== What the exercise asks ==
With the line containing "em dúvida o" as the start and the line containing "bondosa, regularmente instruída, nada" as the end, transcribe that span of the entries below exactly, including both.

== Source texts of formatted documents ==
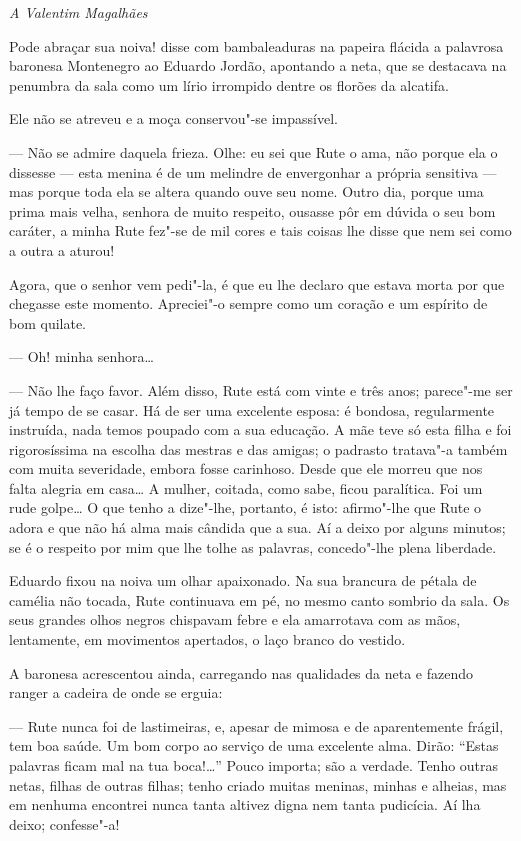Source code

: \hfill\emph{A Valentim Magalhães}

\bigskip

\noindent{}Pode abraçar sua noiva! disse com bambaleaduras na papeira flácida a
palavrosa baronesa Montenegro ao Eduardo Jordão, apontando a neta, que
se destacava na penumbra da sala como um lírio irrompido dentre os
florões da alcatifa.

Ele não se atreveu e a moça conservou"-se impassível.

--- Não se admire daquela frieza. Olhe: eu sei que Rute o ama, não porque
ela o dissesse --- esta menina é de um melindre de envergonhar a própria
sensitiva --- mas porque toda ela se altera quando ouve seu nome. Outro
dia, porque uma prima mais velha, senhora de muito respeito, ousasse pôr
em dúvida o seu bom caráter, a minha Rute fez"-se de mil cores e tais
coisas lhe disse que nem sei como a outra a aturou!

Agora, que o senhor vem pedi"-la, é que eu lhe declaro que estava morta
por que chegasse este momento. Apreciei"-o sempre como um coração e um
espírito de bom quilate.

--- Oh! minha senhora\ldots{}

--- Não lhe faço favor. Além disso, Rute está com vinte e três anos;
parece"-me ser já tempo de se casar. Há de ser uma excelente esposa: é
bondosa, regularmente instruída, nada temos poupado com a sua educação.
A mãe teve só esta filha e foi rigorosíssima na escolha das mestras e
das amigas; o padrasto tratava"-a também com muita severidade, embora
fosse carinhoso. Desde que ele morreu que nos falta alegria em casa\ldots{} A
mulher, coitada, como sabe, ficou paralítica. Foi um rude golpe\ldots{} O que
tenho a dize"-lhe, portanto, é isto: afirmo"-lhe que Rute o adora e que
não há alma mais cândida que a sua. Aí a deixo por alguns minutos; se é
o respeito por mim que lhe tolhe as palavras, concedo"-lhe plena
liberdade.

Eduardo fixou na noiva um olhar apaixonado. Na sua brancura de pétala de
camélia não tocada, Rute continuava em pé, no mesmo canto sombrio da
sala. Os seus grandes olhos negros chispavam febre e ela amarrotava com
as mãos, lentamente, em movimentos apertados, o laço branco do vestido.

A baronesa acrescentou ainda, carregando nas qualidades da neta e
fazendo ranger a cadeira de onde se erguia:

--- Rute nunca foi de lastimeiras, e, apesar de mimosa e de aparentemente
frágil, tem boa saúde. Um bom corpo ao serviço de uma excelente alma.
Dirão: ``Estas palavras ficam mal na tua boca!\ldots{}'' Pouco importa; são a
verdade. Tenho outras netas, filhas de outras filhas; tenho criado
muitas meninas, minhas e alheias, mas em nenhuma encontrei nunca tanta
altivez digna nem tanta pudicícia. Aí lha deixo; confesse"-a!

== Output of the task ==
em dúvida o seu bom caráter, a minha Rute fez"-se de mil cores e tais
coisas lhe disse que nem sei como a outra a aturou!

Agora, que o senhor vem pedi"-la, é que eu lhe declaro que estava morta
por que chegasse este momento. Apreciei"-o sempre como um coração e um
espírito de bom quilate.

--- Oh! minha senhora\ldots{}

--- Não lhe faço favor. Além disso, Rute está com vinte e três anos;
parece"-me ser já tempo de se casar. Há de ser uma excelente esposa: é
bondosa, regularmente instruída, nada temos poupado com a sua educação.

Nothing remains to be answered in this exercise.